=== DATA SECTION ===

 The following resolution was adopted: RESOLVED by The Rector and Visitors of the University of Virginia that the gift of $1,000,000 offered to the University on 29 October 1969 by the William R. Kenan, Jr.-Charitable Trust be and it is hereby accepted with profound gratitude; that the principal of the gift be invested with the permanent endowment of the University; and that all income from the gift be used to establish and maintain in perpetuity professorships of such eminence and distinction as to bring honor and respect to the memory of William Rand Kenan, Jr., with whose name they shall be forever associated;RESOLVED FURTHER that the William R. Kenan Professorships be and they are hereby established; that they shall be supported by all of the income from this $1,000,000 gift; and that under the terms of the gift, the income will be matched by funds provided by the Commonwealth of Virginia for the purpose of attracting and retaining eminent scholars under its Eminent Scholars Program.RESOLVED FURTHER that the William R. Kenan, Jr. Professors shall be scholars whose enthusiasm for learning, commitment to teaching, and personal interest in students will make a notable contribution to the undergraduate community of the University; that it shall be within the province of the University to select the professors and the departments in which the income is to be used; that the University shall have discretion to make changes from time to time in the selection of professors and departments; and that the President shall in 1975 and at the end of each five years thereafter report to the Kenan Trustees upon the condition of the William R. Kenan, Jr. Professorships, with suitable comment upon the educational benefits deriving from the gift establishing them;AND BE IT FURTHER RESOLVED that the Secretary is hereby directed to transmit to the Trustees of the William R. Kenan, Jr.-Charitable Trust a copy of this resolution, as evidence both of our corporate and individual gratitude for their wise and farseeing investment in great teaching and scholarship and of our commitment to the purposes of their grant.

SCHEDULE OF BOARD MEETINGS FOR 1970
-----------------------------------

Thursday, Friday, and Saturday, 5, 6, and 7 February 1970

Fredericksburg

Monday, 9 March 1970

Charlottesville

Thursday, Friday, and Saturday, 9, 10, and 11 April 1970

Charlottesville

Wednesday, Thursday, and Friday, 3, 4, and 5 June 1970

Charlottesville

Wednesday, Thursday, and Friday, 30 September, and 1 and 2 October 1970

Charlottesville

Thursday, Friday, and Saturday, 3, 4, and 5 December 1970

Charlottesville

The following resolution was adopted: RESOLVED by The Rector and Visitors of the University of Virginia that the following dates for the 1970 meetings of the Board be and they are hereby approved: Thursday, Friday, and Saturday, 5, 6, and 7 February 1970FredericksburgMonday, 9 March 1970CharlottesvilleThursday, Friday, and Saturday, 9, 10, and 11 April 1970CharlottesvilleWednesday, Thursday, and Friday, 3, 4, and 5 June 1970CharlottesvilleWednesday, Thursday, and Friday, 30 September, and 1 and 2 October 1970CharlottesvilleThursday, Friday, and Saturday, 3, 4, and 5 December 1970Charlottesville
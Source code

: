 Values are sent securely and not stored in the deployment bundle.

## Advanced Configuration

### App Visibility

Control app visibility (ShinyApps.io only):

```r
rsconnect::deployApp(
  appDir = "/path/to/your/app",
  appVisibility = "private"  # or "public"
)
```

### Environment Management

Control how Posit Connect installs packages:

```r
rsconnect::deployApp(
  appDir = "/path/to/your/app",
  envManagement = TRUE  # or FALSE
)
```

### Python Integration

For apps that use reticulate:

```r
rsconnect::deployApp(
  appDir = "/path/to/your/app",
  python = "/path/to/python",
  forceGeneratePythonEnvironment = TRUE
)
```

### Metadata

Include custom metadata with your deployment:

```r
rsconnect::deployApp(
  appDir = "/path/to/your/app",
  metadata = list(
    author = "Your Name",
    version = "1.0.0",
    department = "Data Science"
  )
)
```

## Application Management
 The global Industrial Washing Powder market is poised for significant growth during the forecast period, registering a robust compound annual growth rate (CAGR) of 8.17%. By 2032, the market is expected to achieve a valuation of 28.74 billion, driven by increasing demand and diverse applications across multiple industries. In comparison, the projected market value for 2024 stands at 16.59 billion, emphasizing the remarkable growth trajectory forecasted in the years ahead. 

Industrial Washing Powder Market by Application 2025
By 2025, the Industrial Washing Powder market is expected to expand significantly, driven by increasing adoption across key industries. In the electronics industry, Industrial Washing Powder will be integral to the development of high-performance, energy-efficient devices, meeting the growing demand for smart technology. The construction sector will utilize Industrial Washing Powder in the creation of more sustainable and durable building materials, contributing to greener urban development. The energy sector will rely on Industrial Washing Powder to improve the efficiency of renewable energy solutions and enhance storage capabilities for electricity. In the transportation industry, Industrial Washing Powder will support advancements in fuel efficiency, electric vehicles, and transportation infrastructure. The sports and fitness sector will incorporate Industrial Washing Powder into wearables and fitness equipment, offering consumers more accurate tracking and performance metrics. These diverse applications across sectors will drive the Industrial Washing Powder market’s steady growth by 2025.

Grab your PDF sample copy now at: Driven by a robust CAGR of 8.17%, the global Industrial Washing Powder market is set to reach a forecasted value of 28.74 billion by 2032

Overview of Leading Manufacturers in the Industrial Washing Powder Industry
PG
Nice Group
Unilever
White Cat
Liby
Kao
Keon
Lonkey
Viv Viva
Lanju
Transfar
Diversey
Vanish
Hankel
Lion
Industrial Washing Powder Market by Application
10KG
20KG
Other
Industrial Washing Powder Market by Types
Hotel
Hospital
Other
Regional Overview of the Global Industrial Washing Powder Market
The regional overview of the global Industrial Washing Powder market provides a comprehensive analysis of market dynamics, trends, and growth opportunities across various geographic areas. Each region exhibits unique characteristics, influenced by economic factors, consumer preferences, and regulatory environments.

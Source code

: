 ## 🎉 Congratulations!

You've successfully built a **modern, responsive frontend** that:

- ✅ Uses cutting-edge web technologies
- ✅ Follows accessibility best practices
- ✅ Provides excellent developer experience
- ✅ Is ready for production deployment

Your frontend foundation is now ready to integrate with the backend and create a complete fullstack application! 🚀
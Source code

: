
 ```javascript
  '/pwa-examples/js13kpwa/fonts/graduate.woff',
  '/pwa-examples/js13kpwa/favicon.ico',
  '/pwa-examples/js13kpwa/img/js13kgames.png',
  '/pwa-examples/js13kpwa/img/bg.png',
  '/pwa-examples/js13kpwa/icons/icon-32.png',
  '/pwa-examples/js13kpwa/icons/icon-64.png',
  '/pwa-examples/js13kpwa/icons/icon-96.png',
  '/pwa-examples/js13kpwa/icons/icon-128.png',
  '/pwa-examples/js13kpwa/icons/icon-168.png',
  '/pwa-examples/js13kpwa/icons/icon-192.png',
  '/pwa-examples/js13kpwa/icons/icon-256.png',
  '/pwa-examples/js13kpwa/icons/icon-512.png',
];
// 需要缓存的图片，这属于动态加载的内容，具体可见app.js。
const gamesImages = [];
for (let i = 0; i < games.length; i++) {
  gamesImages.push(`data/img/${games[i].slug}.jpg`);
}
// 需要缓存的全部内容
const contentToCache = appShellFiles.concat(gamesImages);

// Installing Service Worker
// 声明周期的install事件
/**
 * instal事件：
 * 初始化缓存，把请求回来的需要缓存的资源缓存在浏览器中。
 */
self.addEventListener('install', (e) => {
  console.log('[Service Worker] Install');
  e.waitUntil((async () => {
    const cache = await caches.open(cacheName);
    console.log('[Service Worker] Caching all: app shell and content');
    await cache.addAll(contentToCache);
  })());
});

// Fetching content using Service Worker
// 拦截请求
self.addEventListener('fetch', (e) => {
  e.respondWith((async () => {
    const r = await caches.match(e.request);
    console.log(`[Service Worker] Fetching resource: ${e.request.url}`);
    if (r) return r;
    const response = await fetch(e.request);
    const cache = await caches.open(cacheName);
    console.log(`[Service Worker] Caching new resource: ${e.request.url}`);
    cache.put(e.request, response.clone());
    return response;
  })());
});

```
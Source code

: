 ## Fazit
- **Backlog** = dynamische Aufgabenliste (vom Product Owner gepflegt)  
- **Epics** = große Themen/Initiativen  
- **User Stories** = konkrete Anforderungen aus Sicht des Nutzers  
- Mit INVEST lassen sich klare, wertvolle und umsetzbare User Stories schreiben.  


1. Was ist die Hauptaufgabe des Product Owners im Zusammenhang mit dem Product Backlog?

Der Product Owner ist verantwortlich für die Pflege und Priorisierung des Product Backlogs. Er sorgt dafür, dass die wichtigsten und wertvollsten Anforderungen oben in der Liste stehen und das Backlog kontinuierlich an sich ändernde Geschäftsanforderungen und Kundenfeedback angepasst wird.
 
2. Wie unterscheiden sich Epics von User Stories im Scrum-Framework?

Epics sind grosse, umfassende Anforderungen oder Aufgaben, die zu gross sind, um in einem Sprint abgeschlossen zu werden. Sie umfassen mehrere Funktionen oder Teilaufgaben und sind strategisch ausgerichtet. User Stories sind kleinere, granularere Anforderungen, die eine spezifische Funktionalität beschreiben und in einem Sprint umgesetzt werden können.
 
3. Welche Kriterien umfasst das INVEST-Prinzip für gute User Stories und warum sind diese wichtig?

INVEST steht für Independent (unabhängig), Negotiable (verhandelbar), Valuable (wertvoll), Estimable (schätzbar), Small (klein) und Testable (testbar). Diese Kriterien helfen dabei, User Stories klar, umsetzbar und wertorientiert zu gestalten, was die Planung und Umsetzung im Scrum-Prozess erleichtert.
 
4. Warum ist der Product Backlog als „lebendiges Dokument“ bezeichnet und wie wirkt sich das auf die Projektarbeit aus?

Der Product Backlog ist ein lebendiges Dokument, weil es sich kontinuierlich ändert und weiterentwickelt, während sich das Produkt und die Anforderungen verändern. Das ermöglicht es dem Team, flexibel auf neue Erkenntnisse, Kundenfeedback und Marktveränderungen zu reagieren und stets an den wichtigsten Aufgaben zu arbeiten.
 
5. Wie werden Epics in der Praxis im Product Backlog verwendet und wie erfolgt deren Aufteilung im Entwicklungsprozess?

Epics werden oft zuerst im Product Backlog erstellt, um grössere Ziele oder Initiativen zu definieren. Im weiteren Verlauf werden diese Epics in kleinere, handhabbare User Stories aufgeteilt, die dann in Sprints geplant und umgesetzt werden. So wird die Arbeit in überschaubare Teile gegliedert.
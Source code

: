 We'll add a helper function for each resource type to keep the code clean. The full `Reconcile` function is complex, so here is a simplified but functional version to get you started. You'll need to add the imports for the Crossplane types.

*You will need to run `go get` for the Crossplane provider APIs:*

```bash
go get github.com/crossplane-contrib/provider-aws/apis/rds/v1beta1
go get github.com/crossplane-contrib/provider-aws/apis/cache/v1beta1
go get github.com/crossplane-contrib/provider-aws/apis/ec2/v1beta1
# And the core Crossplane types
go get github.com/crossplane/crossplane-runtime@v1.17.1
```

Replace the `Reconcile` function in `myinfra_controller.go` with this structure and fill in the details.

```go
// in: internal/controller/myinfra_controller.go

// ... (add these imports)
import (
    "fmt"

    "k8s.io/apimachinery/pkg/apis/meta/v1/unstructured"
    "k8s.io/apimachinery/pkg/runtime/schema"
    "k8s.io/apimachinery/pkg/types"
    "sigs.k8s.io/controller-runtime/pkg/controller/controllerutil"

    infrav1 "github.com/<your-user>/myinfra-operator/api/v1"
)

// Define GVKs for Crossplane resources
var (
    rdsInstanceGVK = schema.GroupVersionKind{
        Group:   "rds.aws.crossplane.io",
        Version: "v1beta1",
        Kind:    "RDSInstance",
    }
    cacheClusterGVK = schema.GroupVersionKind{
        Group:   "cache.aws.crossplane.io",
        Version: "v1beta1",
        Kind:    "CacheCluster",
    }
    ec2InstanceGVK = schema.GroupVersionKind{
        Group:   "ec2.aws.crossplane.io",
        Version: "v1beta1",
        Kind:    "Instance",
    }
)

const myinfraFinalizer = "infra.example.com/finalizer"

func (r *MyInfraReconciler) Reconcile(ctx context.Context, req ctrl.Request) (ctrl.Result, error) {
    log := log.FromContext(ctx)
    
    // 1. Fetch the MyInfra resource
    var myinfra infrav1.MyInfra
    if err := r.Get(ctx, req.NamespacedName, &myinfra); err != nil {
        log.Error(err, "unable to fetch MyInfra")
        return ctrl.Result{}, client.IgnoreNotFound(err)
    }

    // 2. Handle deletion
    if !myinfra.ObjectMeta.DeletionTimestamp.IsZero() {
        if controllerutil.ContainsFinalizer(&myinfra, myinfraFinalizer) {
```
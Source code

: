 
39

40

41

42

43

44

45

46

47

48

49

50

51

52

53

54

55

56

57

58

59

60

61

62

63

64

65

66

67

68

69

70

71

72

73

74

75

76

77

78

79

===

PROBLEM | Your answer must be every line from the entries that contains the string "gamesImages", copied as it stands.

EXERCISE ANSWER |
const gamesImages = [];
  gamesImages.push(`data/img/${games[i].slug}.jpg`);
const contentToCache = appShellFiles.concat(gamesImages);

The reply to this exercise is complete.